もっとも、町に行ったというよりは、上砂川町を走っていたJR函館本線上砂川支線に乗りに行ったという方が正確で、砂川からの列車で上砂川駅に着き、駅舎を眺めた後は、折り返し列車でそそくさと引き返しています。

上砂川駅は、「昨日、悲別で」のロケ地のひとつ。それゆえか、駅舎には、「悲別駅」の看板があるわ、駅名版の裏にも「悲別」と書いてあるわで、まるで「悲別」がこの駅の本当の名称のようだと感じたことははっきり覚えています。


で、舞台のほうですが、物凄いの一語。ほかに適当な言葉が出ません。

カーテンコールでは、倉本聰も登場し、半数くらいの人がスタンディングオベーション。(この人の姿を生で見られただけでも来た価値ありです)
私も気持ちとしては同じですが、逆にしばらく席から立ち上がれませんでした。


ストーリーは、簡単に説明すれば、悲別の炭鉱が閉山されたあと、離れ離れになった若者たちが、20年後の大みそかに悲別に集まり、先人が炭鉱に埋めたというタイムカプセルを探しに行くというもの。
これを軸に、福島原発や戦前の炭鉱での強制労働の問題などをからめ、「幸せとは」「希望とは」「ふるさととは」など、現代社会への強烈な問いかけを発しているように感じました。

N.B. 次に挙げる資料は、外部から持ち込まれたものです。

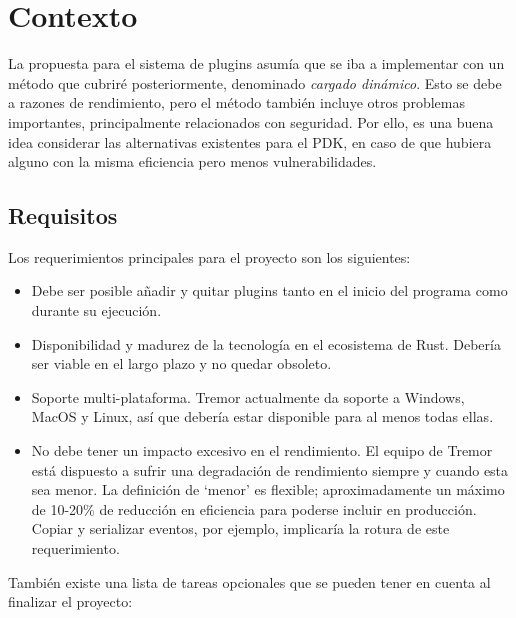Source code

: 
\chapter{Contexto}\label{sec:investigation}

La propuesta para el sistema de plugins asumía que se iba a implementar con un
método que cubriré posteriormente, denominado \emph{cargado dinámico}. Esto se
debe a razones de rendimiento, pero el método también incluye otros problemas
importantes, principalmente relacionados con seguridad. Por ello, es una buena
idea considerar las alternativas existentes para el PDK, en caso de que hubiera
alguno con la misma eficiencia pero menos vulnerabilidades.

\section{Requisitos}

Los requerimientos principales para el proyecto son los siguientes:

\begin{itemize}
    \item Debe ser posible añadir y quitar plugins tanto en el inicio del
        programa como durante su ejecución.

    \item Disponibilidad y madurez de la tecnología en el ecosistema de Rust.
        Debería ser viable en el largo plazo y no quedar obsoleto.

    \item Soporte multi-plataforma. Tremor actualmente da soporte a Windows,
        MacOS y Linux, así que debería estar disponible para al menos todas
        ellas.

    \item No debe tener un impacto excesivo en el rendimiento. El equipo de
        Tremor está dispuesto a sufrir una degradación de rendimiento siempre y
        cuando esta sea menor. La definición de `menor' es flexible;
        aproximadamente un máximo de 10-20\% de reducción en eficiencia para
        poderse incluir en producción. Copiar y serializar eventos, por ejemplo,
        implicaría la rotura de este requerimiento.

\end{itemize}

También existe una lista de tareas opcionales que se pueden tener en cuenta al
finalizar el proyecto:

演じたメンバーは熱演で、倉本聰の演出にしっかり応えているという印象でした。
せりふ回しもよく、劇中、スローモーションや静止といった、かなりハードな演技を要求されていましたが、きっちりこなしていたあたり、相当鍛えられたことがうかがえます。

劇中歌も、「アメイジング・グレイス」と「22才の別れ」(この曲は「昨日、悲別で」のエンディングテーマでもあります)、をメインに、タイトルは分かりませんでしたが長渕剛の曲なども印象的に使われていて、効果大。


想像以上に心を揺さぶられた舞台でした。